JAKARTA, Mahkamah Kehormatan Dewan (MKD) DPR RI mulai menggelar sidang pemeriksaan pendahuluan terkait kasus lima anggota DPR RI yang dinonaktifkan oleh partainya masing-masing. Sidang berlangsung di Kompleks Parlemen, Senayan, Jakarta, Senin (3/11/2025).
Ketua MKD DPR RI Nazaruddin Dek Gam menjelaskan, sidang ini digelar untuk menelusuri dan memperjelas rangkaian peristiwa yang mendapat perhatian publik pada 15 Agustus hingga 3 September 2025. Kasus ini bermula dari momen Sidang Tahunan MPR RI dan Sidang Bersama DPR RI–DPD RI yang berlangsung pada pertengahan Agustus.

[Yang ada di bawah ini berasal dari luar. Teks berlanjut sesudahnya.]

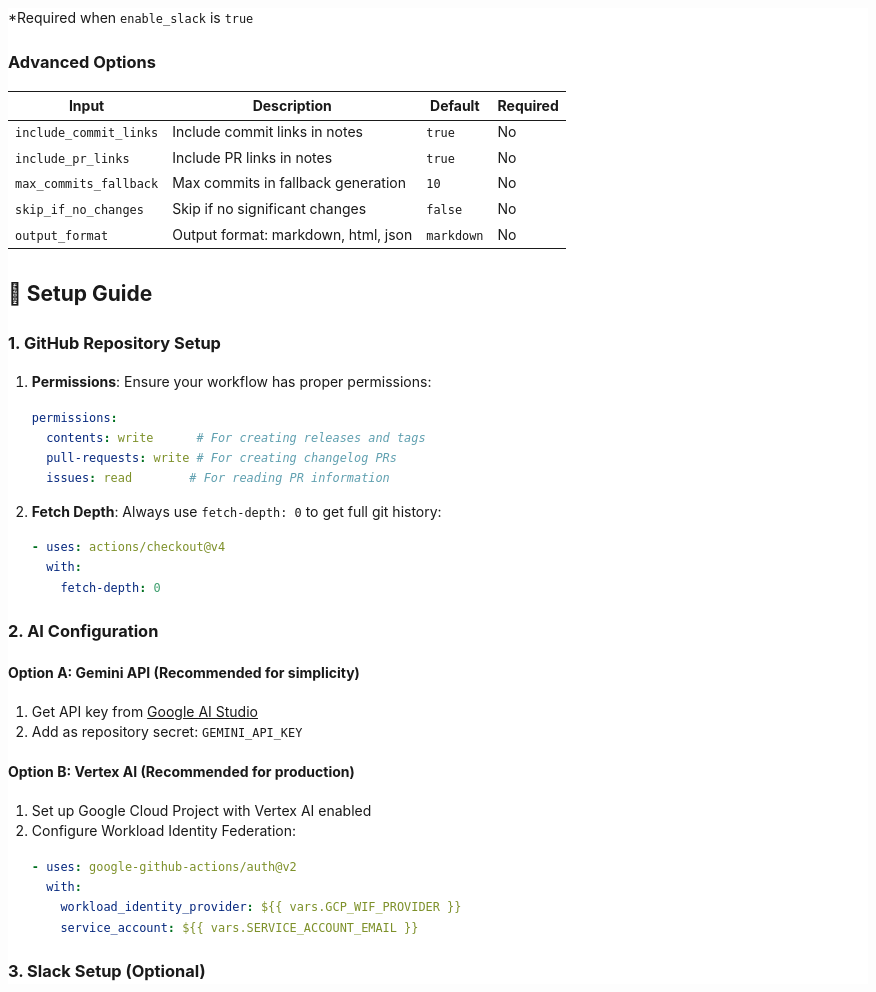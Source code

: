 *Required when `enable_slack` is `true`

### Advanced Options

| Input | Description | Default | Required |
|-------|-------------|---------|----------|
| `include_commit_links` | Include commit links in notes | `true` | No |
| `include_pr_links` | Include PR links in notes | `true` | No |
| `max_commits_fallback` | Max commits in fallback generation | `10` | No |
| `skip_if_no_changes` | Skip if no significant changes | `false` | No |
| `output_format` | Output format: markdown, html, json | `markdown` | No |

## 🔧 Setup Guide

### 1. GitHub Repository Setup

1. **Permissions**: Ensure your workflow has proper permissions:
   ```yaml
   permissions:
     contents: write      # For creating releases and tags
     pull-requests: write # For creating changelog PRs
     issues: read        # For reading PR information
   ```

2. **Fetch Depth**: Always use `fetch-depth: 0` to get full git history:
   ```yaml
   - uses: actions/checkout@v4
     with:
       fetch-depth: 0
   ```

### 2. AI Configuration

#### Option A: Gemini API (Recommended for simplicity)

1. Get API key from [Google AI Studio](https://makersuite.google.com/app/apikey)
2. Add as repository secret: `GEMINI_API_KEY`

#### Option B: Vertex AI (Recommended for production)

1. Set up Google Cloud Project with Vertex AI enabled
2. Configure Workload Identity Federation:
   ```yaml
   - uses: google-github-actions/auth@v2
     with:
       workload_identity_provider: ${{ vars.GCP_WIF_PROVIDER }}
       service_account: ${{ vars.SERVICE_ACCOUNT_EMAIL }}
   ```

### 3. Slack Setup (Optional)
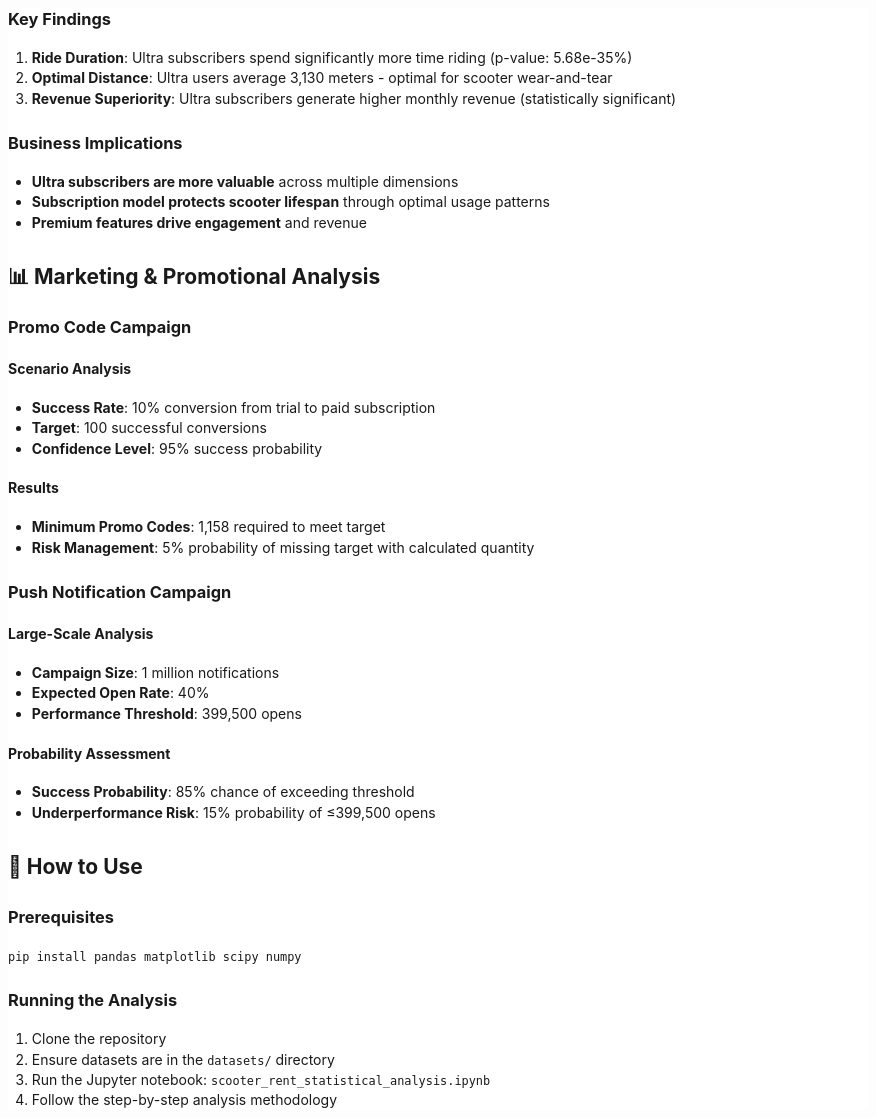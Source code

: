 ### Key Findings

1. **Ride Duration**: Ultra subscribers spend significantly more time riding (p-value: 5.68e-35%)
2. **Optimal Distance**: Ultra users average 3,130 meters - optimal for scooter wear-and-tear
3. **Revenue Superiority**: Ultra subscribers generate higher monthly revenue (statistically significant)

### Business Implications
- **Ultra subscribers are more valuable** across multiple dimensions
- **Subscription model protects scooter lifespan** through optimal usage patterns
- **Premium features drive engagement** and revenue

## 📊 Marketing & Promotional Analysis

### Promo Code Campaign

#### Scenario Analysis
- **Success Rate**: 10% conversion from trial to paid subscription
- **Target**: 100 successful conversions
- **Confidence Level**: 95% success probability

#### Results
- **Minimum Promo Codes**: 1,158 required to meet target
- **Risk Management**: 5% probability of missing target with calculated quantity

### Push Notification Campaign

#### Large-Scale Analysis
- **Campaign Size**: 1 million notifications
- **Expected Open Rate**: 40%
- **Performance Threshold**: 399,500 opens

#### Probability Assessment
- **Success Probability**: 85% chance of exceeding threshold
- **Underperformance Risk**: 15% probability of ≤399,500 opens

## 🚀 How to Use

### Prerequisites
```bash
pip install pandas matplotlib scipy numpy
```

### Running the Analysis
1. Clone the repository
2. Ensure datasets are in the `datasets/` directory
3. Run the Jupyter notebook: `scooter_rent_statistical_analysis.ipynb`
4. Follow the step-by-step analysis methodology
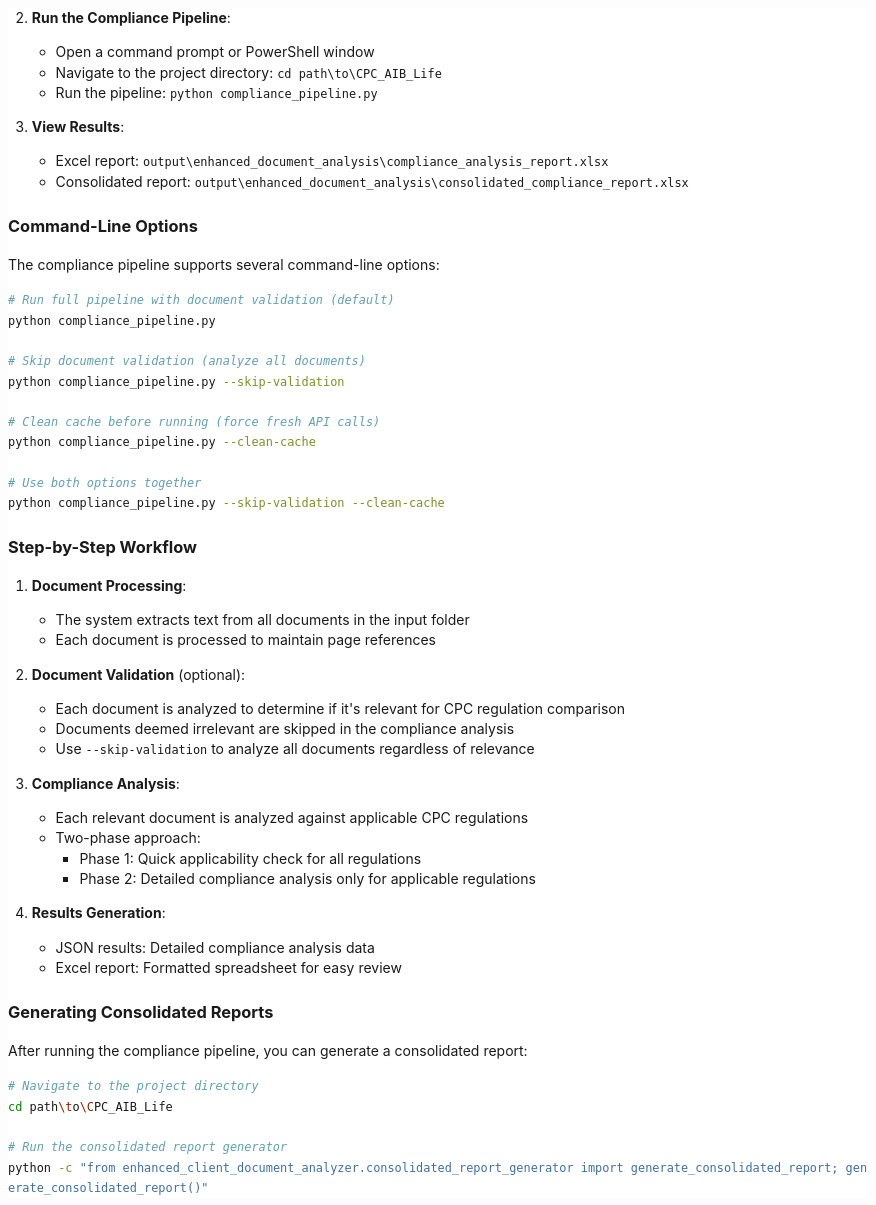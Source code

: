 2. **Run the Compliance Pipeline**:
   - Open a command prompt or PowerShell window
   - Navigate to the project directory: `cd path\to\CPC_AIB_Life`
   - Run the pipeline: `python compliance_pipeline.py`

3. **View Results**:
   - Excel report: `output\enhanced_document_analysis\compliance_analysis_report.xlsx`
   - Consolidated report: `output\enhanced_document_analysis\consolidated_compliance_report.xlsx`

### Command-Line Options

The compliance pipeline supports several command-line options:

```bash
# Run full pipeline with document validation (default)
python compliance_pipeline.py

# Skip document validation (analyze all documents)
python compliance_pipeline.py --skip-validation

# Clean cache before running (force fresh API calls)
python compliance_pipeline.py --clean-cache

# Use both options together
python compliance_pipeline.py --skip-validation --clean-cache
```

### Step-by-Step Workflow

1. **Document Processing**:
   - The system extracts text from all documents in the input folder
   - Each document is processed to maintain page references

2. **Document Validation** (optional):
   - Each document is analyzed to determine if it's relevant for CPC regulation comparison
   - Documents deemed irrelevant are skipped in the compliance analysis
   - Use `--skip-validation` to analyze all documents regardless of relevance

3. **Compliance Analysis**:
   - Each relevant document is analyzed against applicable CPC regulations
   - Two-phase approach:
     - Phase 1: Quick applicability check for all regulations
     - Phase 2: Detailed compliance analysis only for applicable regulations

4. **Results Generation**:
   - JSON results: Detailed compliance analysis data
   - Excel report: Formatted spreadsheet for easy review

### Generating Consolidated Reports

After running the compliance pipeline, you can generate a consolidated report:

```bash
# Navigate to the project directory
cd path\to\CPC_AIB_Life

# Run the consolidated report generator
python -c "from enhanced_client_document_analyzer.consolidated_report_generator import generate_consolidated_report; generate_consolidated_report()"
```
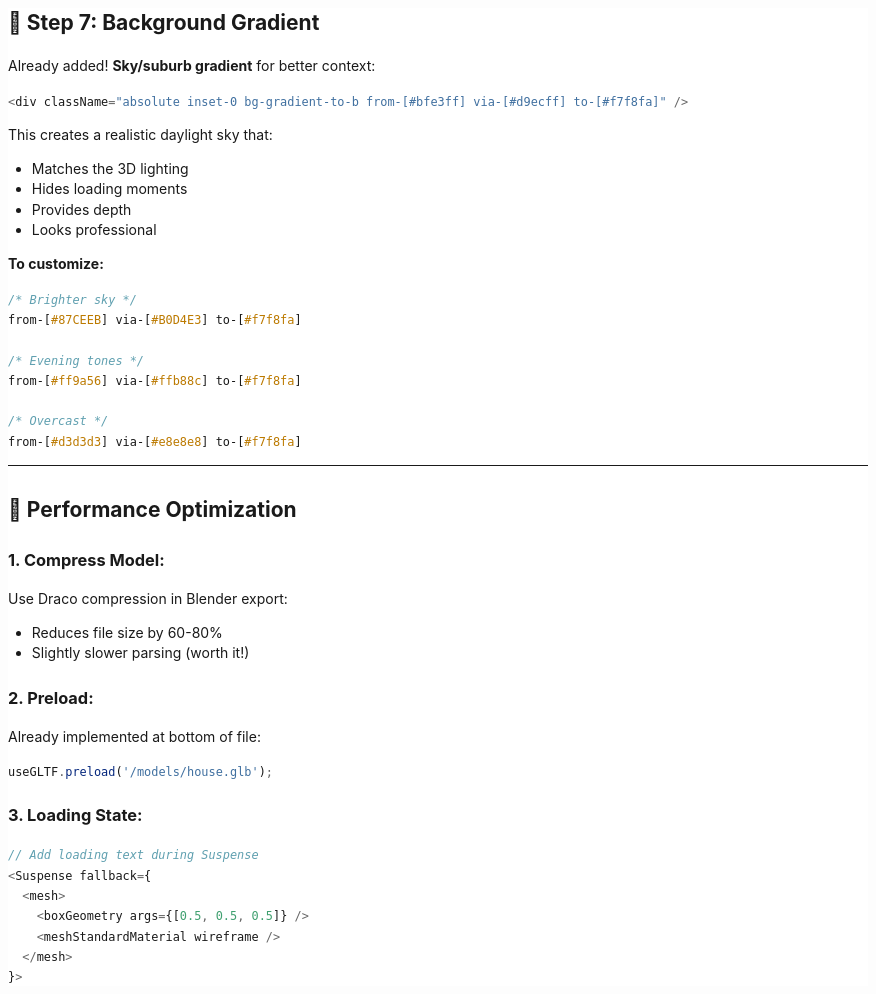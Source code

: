 
## 🎨 Step 7: Background Gradient

Already added! **Sky/suburb gradient** for better context:

```typescript
<div className="absolute inset-0 bg-gradient-to-b from-[#bfe3ff] via-[#d9ecff] to-[#f7f8fa]" />
```

This creates a realistic daylight sky that:
- Matches the 3D lighting
- Hides loading moments
- Provides depth
- Looks professional

**To customize:**
```css
/* Brighter sky */
from-[#87CEEB] via-[#B0D4E3] to-[#f7f8fa]

/* Evening tones */
from-[#ff9a56] via-[#ffb88c] to-[#f7f8fa]

/* Overcast */
from-[#d3d3d3] via-[#e8e8e8] to-[#f7f8fa]
```

---

## 🚀 Performance Optimization

### **1. Compress Model:**
Use Draco compression in Blender export:
- Reduces file size by 60-80%
- Slightly slower parsing (worth it!)

### **2. Preload:**
Already implemented at bottom of file:
```typescript
useGLTF.preload('/models/house.glb');
```

### **3. Loading State:**
```typescript
// Add loading text during Suspense
<Suspense fallback={
  <mesh>
    <boxGeometry args={[0.5, 0.5, 0.5]} />
    <meshStandardMaterial wireframe />
  </mesh>
}>
```
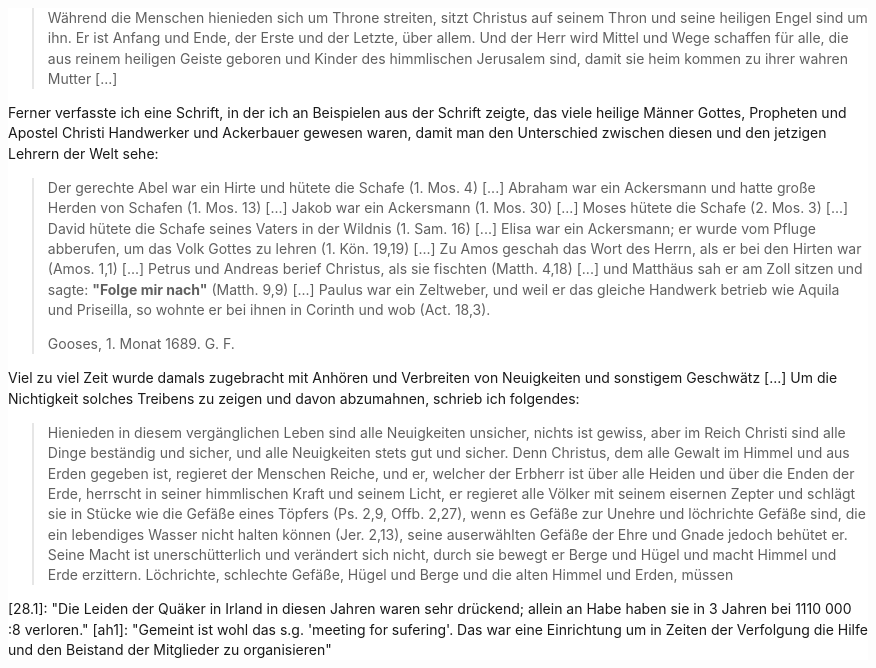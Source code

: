 > Während die Menschen hienieden sich um Throne streiten,
> sitzt Christus auf seinem Thron und seine heiligen Engel sind um
> ihn. Er ist Anfang und Ende, der Erste und der Letzte, über
> allem. Und der Herr wird Mittel und Wege schaffen für alle,
> die aus reinem heiligen Geiste geboren und Kinder des himmlischen
> Jerusalem sind, damit sie heim kommen zu ihrer wahren
> Mutter [...]


Ferner verfasste ich eine Schrift, in der ich an Beispielen
aus der Schrift zeigte, das viele heilige Männer Gottes,
Propheten und Apostel Christi Handwerker und Ackerbauer
gewesen waren, damit man den Unterschied zwischen diesen und den
jetzigen Lehrern der Welt sehe:

> Der gerechte Abel war ein Hirte und hütete die Schafe
> (1. Mos. 4) [...] Abraham war ein Ackersmann und hatte
> große Herden von Schafen (1. Mos. 13) [...] Jakob war ein
> Ackersmann (1. Mos. 30) [...] Moses hütete die Schafe
> (2. Mos. 3) [...] David hütete die Schafe seines Vaters in
> der Wildnis (1. Sam. 16) [...] Elisa war ein Ackersmann;
> er wurde vom Pfluge abberufen, um das Volk Gottes zu lehren
> (1. Kön. 19,19) [...] Zu Amos geschah das Wort des Herrn,
> als er bei den Hirten war (Amos. 1,1) [...] Petrus und
> Andreas berief Christus, als sie fischten (Matth. 4,18) [...] und
> Matthäus sah er am Zoll sitzen und sagte: **"Folge mir nach"**
> (Matth. 9,9) [...] Paulus war ein Zeltweber, und weil er
> das gleiche Handwerk betrieb wie Aquila und Priseilla, so wohnte
> er bei ihnen in Corinth und wob (Act. 18,3).
>
> Gooses, 1. Monat 1689. G. F.


Viel zu viel Zeit wurde damals zugebracht mit Anhören und
Verbreiten von Neuigkeiten und sonstigem Geschwätz [...] Um die
Nichtigkeit solches Treibens zu zeigen und davon abzumahnen,
schrieb ich folgendes:

> Hienieden in diesem vergänglichen Leben sind alle Neuigkeiten
> unsicher, nichts ist gewiss, aber im Reich Christi sind alle
> Dinge beständig und sicher, und alle Neuigkeiten stets gut und
> sicher. Denn Christus, dem alle Gewalt im Himmel und aus
> Erden gegeben ist, regieret der Menschen Reiche, und er, welcher
> der Erbherr ist über alle Heiden und über die Enden der Erde,
> herrscht in seiner himmlischen Kraft und seinem Licht, er regieret
> alle Völker mit seinem eisernen Zepter und schlägt sie in Stücke
> wie die Gefäße eines Töpfers (Ps. 2,9, Offb. 2,27), wenn es
> Gefäße zur Unehre und löchrichte Gefäße sind, die ein lebendiges
> Wasser nicht halten können (Jer. 2,13), seine auserwählten Gefäße
> der Ehre und Gnade jedoch behütet er. Seine Macht ist unerschütterlich
> und verändert sich nicht, durch sie bewegt er Berge und Hügel
> und macht Himmel und Erde erzittern. Löchrichte, schlechte
> Gefäße, Hügel und Berge und die alten Himmel und Erden, müssen


[28.1]: "Die Leiden der Quäker in Irland in diesen Jahren waren sehr drückend; allein an Habe haben sie in 3 Jahren bei 1110 000 :8 verloren." 
[ah1]: "Gemeint ist wohl das s.g. 'meeting for sufering'. Das war eine Einrichtung um in Zeiten der Verfolgung die Hilfe und den Beistand der Mitglieder zu organisieren"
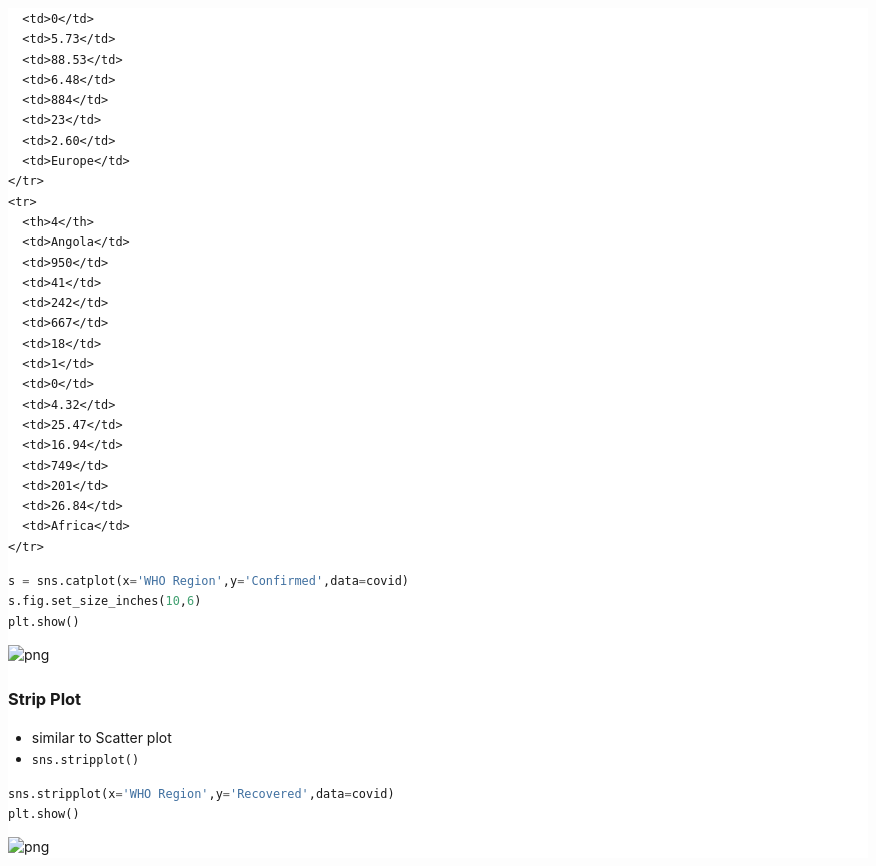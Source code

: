       <td>0</td>
      <td>5.73</td>
      <td>88.53</td>
      <td>6.48</td>
      <td>884</td>
      <td>23</td>
      <td>2.60</td>
      <td>Europe</td>
    </tr>
    <tr>
      <th>4</th>
      <td>Angola</td>
      <td>950</td>
      <td>41</td>
      <td>242</td>
      <td>667</td>
      <td>18</td>
      <td>1</td>
      <td>0</td>
      <td>4.32</td>
      <td>25.47</td>
      <td>16.94</td>
      <td>749</td>
      <td>201</td>
      <td>26.84</td>
      <td>Africa</td>
    </tr>
  </tbody>
</table>
</div>




```python
s = sns.catplot(x='WHO Region',y='Confirmed',data=covid)
s.fig.set_size_inches(10,6)
plt.show()
```


![png](./image/2021-05-04-Matplotlib/output_41_0.png)


### Strip Plot
-  similar to Scatter plot
-  `sns.stripplot()`


```python
sns.stripplot(x='WHO Region',y='Recovered',data=covid)
plt.show()
```


![png](./image/2021-05-04-Matplotlib/output_43_0.png)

“Ada lima anggota DPR RI yang telah dinyatakan nonaktif oleh partai masing-masing, yaitu Adies Kadir, Nafa Urbach, Surya Utama, Eko Hendro Purnomo, dan Ahmad Sahroni,” ujar Dek Gam saat membuka sidang.
Peristiwa ini berawal dari Sidang Tahunan MPR yang terekam luas di media sosial. Saat itu, sejumlah anggota DPR tampak berjoget di tengah jalannya sidang kenegaraan, memunculkan dugaan bahwa mereka telah menerima informasi soal kenaikan gaji anggota DPR.
Aksi itu menuai kritik tajam dari masyarakat. Tak hanya soal joget, beberapa anggota dewan juga diduga melontarkan ucapan serta gestur yang dianggap tidak pantas di forum resmi kenegaraan. Peristiwa tersebut menjadi bahan pembicaraan publik selama berminggu-minggu dan memicu aksi demonstrasi di depan gedung DPR pada akhir Agustus.
“Karena itu, hari ini MKD meminta keterangan dari para saksi dan ahli untuk memperjelas duduk perkara rangkaian peristiwa yang mendapat perhatian publik,” kata Dek Gam.
Untuk menggali keterangan secara menyeluruh, MKD menghadirkan sejumlah saksi dan ahli dari berbagai bidang. Mereka antara lain Deputi Persidangan Setjen DPR RI Suprihartini, Koordinator orkestra Sidang Tahunan Letkol Suwarko, ahli kriminologi Prof. Dr. Adrianus Eliasta, ahli hukum Dr. Satya Arinanto, ahli sosiologi Trubus Rahardiansyah, ahli analisis perilaku Gusti Aju Dewi, serta Wakil Koordinator Wartawan Parlemen Erwin Siregar.
Keterangan para saksi dan ahli ini diharapkan dapat memberikan sudut pandang komprehensif, baik dari sisi etik, hukum, maupun sosiologis. MKD ingin memastikan setiap fakta dan konteks peristiwa dapat dipahami secara utuh sebelum mengambil keputusan.
Kasus ini menyeret lima nama anggota DPR yang kini berstatus nonaktif dari partainya. Mereka adalah Wakil Ketua DPR RI Adies Kadir, Wakil Ketua Komisi III DPR RI Ahmad Sahroni, anggota DPR Nafa Urbach, anggota DPR Eko Hendro Purnomo (Eko Patrio), dan anggota DPR Surya Utama (Uya Kuya).
Langkah penonaktifan diambil oleh masing-masing partai sebagai bentuk tanggung jawab moral dan politik atas meningkatnya tekanan publik. Hingga kini, kelimanya masih menunggu hasil pemeriksaan MKD untuk menentukan apakah tindakan mereka melanggar Kode Etik DPR RI.
Dek Gam memastikan, proses pemeriksaan akan dilakukan secara terbuka dan profesional. Ia menegaskan bahwa MKD akan bekerja berdasarkan bukti dan keterangan yang dapat dipertanggungjawabkan secara hukum dan etik.
“Sidang ini adalah bagian dari upaya menjaga marwah lembaga legislatif. Kami ingin memastikan bahwa setiap anggota DPR bertanggung jawab atas sikap dan perilakunya di hadapan publik,” ucapnya.